Input records.

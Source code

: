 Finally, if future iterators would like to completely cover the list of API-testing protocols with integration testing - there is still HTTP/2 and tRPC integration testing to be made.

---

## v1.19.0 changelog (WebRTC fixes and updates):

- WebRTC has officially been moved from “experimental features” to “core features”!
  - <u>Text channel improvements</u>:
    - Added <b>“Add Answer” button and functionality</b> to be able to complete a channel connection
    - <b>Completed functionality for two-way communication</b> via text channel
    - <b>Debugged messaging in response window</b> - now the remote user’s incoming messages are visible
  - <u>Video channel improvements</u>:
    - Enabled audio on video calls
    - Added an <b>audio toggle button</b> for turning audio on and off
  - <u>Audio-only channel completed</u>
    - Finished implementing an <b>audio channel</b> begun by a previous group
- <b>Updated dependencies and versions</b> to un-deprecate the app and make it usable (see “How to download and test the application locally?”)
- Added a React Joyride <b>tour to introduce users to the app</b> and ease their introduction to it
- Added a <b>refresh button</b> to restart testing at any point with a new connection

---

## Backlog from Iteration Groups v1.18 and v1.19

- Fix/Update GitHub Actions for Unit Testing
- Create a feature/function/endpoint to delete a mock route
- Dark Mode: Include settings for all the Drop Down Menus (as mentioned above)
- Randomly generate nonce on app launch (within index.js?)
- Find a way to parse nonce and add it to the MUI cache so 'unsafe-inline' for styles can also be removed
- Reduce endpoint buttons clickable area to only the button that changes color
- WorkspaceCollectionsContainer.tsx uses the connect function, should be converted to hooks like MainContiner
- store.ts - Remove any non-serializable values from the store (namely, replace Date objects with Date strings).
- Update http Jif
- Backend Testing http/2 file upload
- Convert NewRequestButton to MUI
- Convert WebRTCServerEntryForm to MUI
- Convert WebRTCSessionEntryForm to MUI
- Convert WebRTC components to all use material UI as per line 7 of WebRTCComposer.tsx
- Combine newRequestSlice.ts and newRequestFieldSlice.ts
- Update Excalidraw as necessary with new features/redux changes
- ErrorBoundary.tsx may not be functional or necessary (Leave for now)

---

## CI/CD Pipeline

What is required. Your answer must be an exact transcription of the lines from the one containing "- Added a <b>refresh" through the last line of the records above, and nothing else.

Solution to the exercise.
- Added a <b>refresh button</b> to restart testing at any point with a new connection

---

## Backlog from Iteration Groups v1.18 and v1.19

- Fix/Update GitHub Actions for Unit Testing
- Create a feature/function/endpoint to delete a mock route
- Dark Mode: Include settings for all the Drop Down Menus (as mentioned above)
- Randomly generate nonce on app launch (within index.js?)
- Find a way to parse nonce and add it to the MUI cache so 'unsafe-inline' for styles can also be removed
- Reduce endpoint buttons clickable area to only the button that changes color
- WorkspaceCollectionsContainer.tsx uses the connect function, should be converted to hooks like MainContiner
- store.ts - Remove any non-serializable values from the store (namely, replace Date objects with Date strings).
- Update http Jif
- Backend Testing http/2 file upload
- Convert NewRequestButton to MUI
- Convert WebRTCServerEntryForm to MUI
- Convert WebRTCSessionEntryForm to MUI
- Convert WebRTC components to all use material UI as per line 7 of WebRTCComposer.tsx
- Combine newRequestSlice.ts and newRequestFieldSlice.ts
- Update Excalidraw as necessary with new features/redux changes
- ErrorBoundary.tsx may not be functional or necessary (Leave for now)

---

## CI/CD Pipeline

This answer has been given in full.